WHAT THE TASK REQUIRES:
Copy out all the lines in the records that include the word "Contributing".

(Excerpts from a dataset)
++++++++

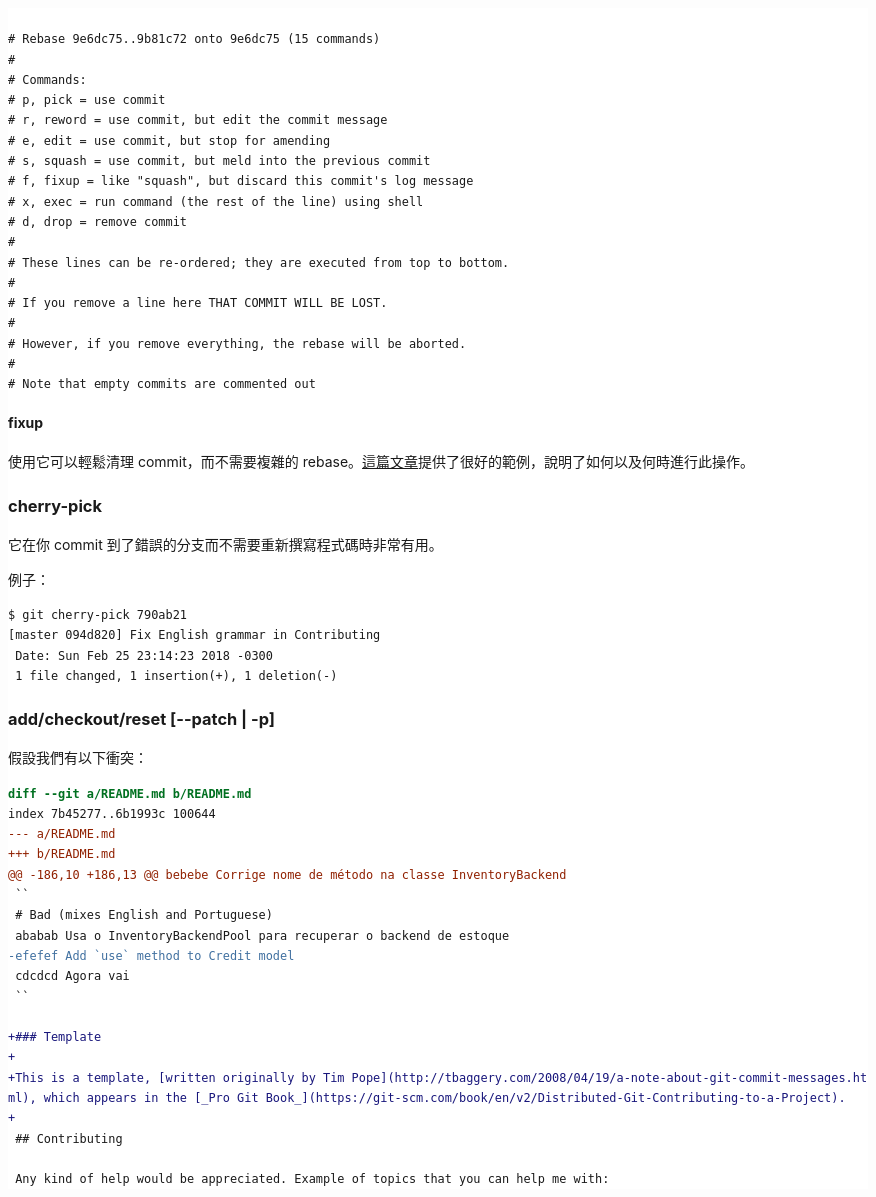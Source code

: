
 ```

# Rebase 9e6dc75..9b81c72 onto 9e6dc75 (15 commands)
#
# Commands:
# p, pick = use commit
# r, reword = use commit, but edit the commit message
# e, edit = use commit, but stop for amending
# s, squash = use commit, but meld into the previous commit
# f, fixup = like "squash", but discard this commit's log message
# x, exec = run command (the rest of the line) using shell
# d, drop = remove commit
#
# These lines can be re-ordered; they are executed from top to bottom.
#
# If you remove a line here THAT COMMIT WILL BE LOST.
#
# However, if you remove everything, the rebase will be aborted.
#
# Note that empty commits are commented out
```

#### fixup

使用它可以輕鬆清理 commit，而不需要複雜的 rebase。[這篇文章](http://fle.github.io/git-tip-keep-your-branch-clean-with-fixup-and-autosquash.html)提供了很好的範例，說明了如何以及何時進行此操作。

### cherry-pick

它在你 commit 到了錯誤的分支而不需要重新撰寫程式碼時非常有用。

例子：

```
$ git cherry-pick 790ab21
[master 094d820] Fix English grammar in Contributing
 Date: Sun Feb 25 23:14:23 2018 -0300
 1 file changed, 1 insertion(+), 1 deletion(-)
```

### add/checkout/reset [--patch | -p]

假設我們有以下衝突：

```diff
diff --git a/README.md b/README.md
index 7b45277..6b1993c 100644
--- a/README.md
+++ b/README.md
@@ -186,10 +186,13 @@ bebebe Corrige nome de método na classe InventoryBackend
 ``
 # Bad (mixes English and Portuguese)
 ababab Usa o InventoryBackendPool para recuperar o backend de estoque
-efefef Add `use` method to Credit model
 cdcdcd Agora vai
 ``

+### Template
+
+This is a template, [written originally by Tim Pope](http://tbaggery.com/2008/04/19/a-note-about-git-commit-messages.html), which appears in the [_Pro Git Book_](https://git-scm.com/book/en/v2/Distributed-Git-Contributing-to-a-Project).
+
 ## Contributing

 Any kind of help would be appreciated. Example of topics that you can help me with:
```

++++++++

TASK RESPONSE:
[master 094d820] Fix English grammar in Contributing
+This is a template, [written originally by Tim Pope](http://tbaggery.com/2008/04/19/a-note-about-git-commit-messages.html), which appears in the [_Pro Git Book_](https://git-scm.com/book/en/v2/Distributed-Git-Contributing-to-a-Project).
 ## Contributing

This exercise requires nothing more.